Directions for this task: Which lines in the records below contain the word "derivative"? Copy each of them.

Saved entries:
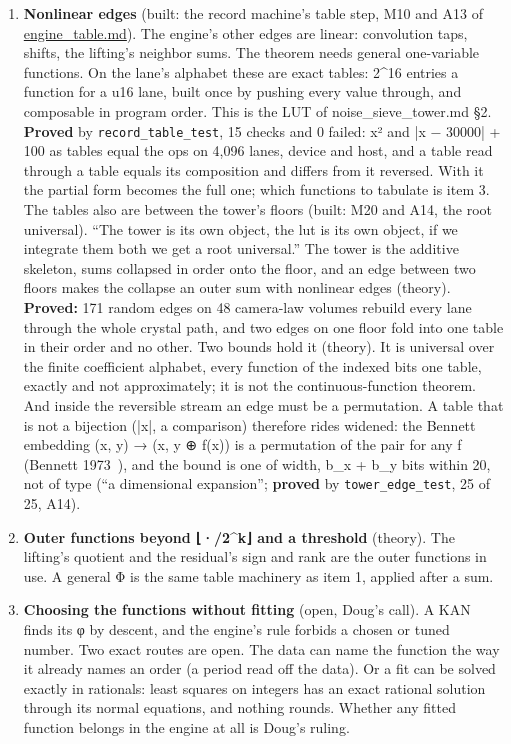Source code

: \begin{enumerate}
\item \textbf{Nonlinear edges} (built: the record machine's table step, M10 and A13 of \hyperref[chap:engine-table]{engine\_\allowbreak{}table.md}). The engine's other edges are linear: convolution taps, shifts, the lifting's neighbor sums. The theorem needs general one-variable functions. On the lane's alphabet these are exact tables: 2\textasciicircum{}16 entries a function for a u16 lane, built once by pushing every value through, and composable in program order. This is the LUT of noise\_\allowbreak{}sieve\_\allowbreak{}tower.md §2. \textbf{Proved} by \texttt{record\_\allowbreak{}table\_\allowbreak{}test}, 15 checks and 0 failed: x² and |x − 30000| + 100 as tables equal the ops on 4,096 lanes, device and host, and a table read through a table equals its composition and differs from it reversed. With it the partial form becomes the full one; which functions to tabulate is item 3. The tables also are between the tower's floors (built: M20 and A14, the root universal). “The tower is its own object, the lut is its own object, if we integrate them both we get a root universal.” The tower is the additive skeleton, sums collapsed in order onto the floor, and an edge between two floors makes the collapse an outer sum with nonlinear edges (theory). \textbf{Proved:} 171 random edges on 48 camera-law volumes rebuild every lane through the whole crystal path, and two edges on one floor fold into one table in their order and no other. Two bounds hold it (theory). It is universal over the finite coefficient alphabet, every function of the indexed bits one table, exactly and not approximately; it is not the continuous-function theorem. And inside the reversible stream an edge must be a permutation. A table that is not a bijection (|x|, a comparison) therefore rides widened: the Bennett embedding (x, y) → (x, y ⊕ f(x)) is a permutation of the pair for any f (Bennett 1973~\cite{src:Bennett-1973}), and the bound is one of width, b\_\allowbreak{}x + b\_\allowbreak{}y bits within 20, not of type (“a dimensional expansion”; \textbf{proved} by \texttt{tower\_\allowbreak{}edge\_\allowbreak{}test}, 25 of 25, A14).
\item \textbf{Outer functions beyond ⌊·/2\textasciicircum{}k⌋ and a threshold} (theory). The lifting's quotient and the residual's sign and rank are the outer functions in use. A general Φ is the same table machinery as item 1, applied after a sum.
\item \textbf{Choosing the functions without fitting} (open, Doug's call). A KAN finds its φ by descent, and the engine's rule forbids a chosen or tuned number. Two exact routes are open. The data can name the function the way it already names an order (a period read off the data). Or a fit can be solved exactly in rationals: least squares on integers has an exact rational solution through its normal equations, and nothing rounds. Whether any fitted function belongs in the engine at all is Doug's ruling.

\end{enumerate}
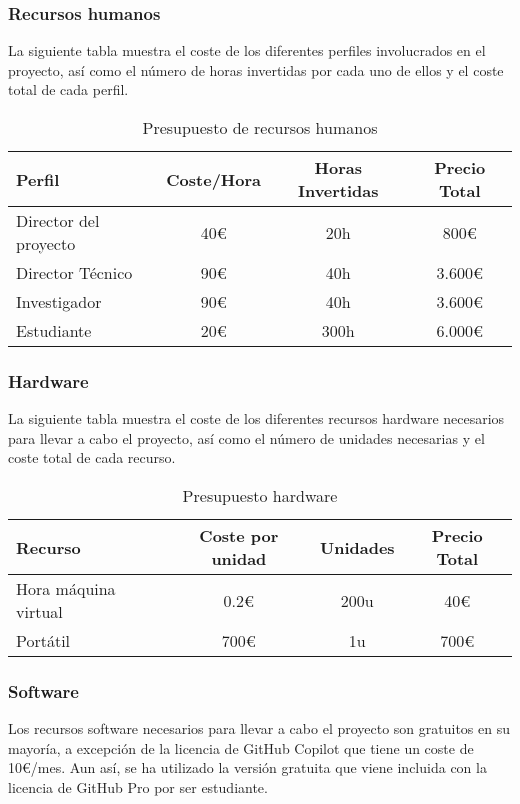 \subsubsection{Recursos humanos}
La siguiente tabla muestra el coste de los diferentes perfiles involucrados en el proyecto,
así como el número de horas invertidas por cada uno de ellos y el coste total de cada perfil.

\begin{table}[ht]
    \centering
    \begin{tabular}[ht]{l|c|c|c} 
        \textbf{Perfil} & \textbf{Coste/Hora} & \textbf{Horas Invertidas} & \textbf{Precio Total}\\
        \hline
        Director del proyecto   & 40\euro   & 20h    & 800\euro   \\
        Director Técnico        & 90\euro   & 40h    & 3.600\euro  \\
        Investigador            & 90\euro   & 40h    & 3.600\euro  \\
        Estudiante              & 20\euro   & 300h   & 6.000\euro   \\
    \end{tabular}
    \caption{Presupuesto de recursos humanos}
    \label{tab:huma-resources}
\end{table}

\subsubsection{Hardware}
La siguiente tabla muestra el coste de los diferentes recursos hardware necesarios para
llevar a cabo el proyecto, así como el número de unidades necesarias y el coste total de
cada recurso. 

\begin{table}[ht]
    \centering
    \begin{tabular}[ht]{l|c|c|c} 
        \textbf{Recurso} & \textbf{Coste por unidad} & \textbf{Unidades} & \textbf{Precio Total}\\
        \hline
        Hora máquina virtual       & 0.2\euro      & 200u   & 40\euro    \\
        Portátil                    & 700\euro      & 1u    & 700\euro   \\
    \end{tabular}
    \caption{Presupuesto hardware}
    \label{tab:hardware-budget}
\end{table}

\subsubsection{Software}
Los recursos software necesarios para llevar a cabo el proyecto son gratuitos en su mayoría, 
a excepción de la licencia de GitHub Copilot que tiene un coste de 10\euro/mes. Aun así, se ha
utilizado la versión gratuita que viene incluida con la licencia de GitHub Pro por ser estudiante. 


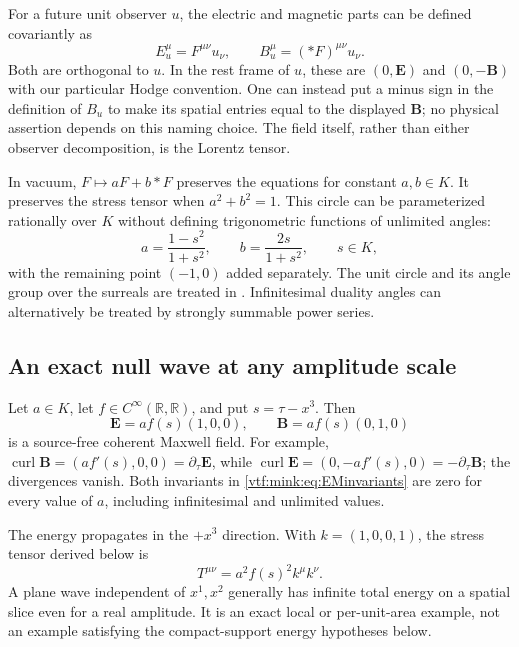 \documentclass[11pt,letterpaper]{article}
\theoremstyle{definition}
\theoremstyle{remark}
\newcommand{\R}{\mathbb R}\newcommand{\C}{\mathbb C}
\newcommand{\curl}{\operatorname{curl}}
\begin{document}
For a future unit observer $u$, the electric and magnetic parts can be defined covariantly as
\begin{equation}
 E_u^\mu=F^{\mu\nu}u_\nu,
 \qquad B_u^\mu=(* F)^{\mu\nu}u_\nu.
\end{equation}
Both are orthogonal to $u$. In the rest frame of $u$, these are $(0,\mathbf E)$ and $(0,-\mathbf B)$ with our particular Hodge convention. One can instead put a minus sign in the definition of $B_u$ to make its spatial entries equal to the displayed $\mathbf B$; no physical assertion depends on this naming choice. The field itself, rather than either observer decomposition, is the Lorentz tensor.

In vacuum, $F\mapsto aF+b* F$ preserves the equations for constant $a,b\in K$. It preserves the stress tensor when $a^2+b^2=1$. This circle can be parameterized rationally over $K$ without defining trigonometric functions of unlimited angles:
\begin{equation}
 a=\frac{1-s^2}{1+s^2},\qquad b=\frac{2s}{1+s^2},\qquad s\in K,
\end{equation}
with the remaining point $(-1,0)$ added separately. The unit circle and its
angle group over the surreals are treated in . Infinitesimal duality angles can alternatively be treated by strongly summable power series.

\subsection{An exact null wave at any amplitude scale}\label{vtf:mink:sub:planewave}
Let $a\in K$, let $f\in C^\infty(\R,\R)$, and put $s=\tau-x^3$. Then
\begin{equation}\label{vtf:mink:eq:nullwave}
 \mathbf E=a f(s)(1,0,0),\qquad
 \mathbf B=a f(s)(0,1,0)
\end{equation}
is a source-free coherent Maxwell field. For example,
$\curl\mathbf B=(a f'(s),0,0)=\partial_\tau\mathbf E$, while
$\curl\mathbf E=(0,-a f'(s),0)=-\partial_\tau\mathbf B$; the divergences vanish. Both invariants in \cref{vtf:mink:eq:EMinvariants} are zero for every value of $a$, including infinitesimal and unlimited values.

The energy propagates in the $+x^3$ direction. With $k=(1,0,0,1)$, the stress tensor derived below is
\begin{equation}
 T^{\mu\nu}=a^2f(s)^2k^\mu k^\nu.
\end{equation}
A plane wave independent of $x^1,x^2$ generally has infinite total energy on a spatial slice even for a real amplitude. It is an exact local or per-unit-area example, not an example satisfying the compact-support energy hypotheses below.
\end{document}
--
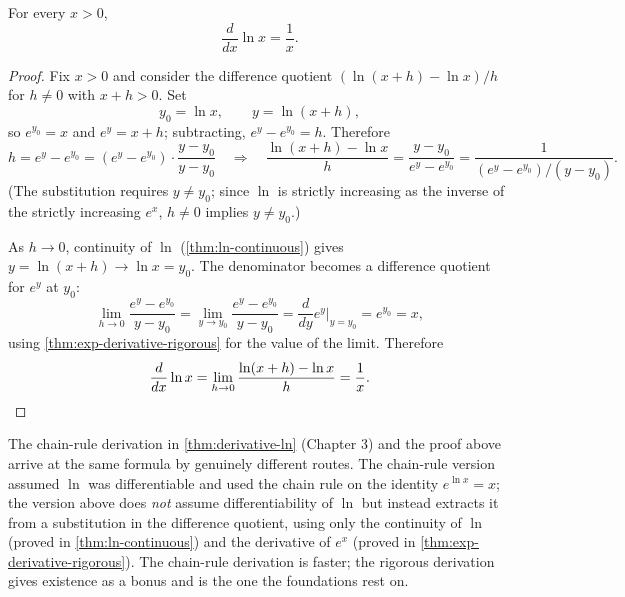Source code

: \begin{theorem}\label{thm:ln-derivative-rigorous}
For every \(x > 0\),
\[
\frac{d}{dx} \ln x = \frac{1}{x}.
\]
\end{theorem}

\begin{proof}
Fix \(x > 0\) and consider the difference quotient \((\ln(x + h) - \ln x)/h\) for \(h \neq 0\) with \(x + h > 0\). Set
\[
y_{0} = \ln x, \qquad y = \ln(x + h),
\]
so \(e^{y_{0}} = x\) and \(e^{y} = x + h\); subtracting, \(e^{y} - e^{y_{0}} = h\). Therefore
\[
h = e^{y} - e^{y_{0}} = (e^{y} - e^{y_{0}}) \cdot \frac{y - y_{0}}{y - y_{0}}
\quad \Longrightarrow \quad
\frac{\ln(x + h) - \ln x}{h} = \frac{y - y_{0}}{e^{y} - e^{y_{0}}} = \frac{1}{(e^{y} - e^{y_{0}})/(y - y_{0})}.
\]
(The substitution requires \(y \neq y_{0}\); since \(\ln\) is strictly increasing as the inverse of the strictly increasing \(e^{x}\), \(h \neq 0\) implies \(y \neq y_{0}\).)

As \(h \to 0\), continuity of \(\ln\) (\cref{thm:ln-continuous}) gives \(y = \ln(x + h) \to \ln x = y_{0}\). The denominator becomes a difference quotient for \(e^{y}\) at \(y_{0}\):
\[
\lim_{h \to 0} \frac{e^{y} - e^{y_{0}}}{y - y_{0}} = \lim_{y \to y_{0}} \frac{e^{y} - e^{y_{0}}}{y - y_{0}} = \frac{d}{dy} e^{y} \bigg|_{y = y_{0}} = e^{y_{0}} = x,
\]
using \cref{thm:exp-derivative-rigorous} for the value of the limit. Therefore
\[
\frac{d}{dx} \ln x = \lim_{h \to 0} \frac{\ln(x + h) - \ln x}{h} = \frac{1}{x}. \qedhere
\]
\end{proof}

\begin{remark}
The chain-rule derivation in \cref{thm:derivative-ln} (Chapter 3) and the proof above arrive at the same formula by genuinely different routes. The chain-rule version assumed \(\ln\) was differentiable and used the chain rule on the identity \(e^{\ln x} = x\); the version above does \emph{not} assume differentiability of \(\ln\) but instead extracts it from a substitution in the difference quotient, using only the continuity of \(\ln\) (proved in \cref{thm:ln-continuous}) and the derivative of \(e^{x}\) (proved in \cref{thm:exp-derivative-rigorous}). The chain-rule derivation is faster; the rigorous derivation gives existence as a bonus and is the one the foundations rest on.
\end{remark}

Result:
: \begin{theorem}\label{thm:ln-derivative-rigorous}
using \cref{thm:exp-derivative-rigorous} for the value of the limit. Therefore
The chain-rule derivation in \cref{thm:derivative-ln} (Chapter 3) and the proof above arrive at the same formula by genuinely different routes. The chain-rule version assumed \(\ln\) was differentiable and used the chain rule on the identity \(e^{\ln x} = x\); the version above does \emph{not} assume differentiability of \(\ln\) but instead extracts it from a substitution in the difference quotient, using only the continuity of \(\ln\) (proved in \cref{thm:ln-continuous}) and the derivative of \(e^{x}\) (proved in \cref{thm:exp-derivative-rigorous}). The chain-rule derivation is faster; the rigorous derivation gives existence as a bonus and is the one the foundations rest on.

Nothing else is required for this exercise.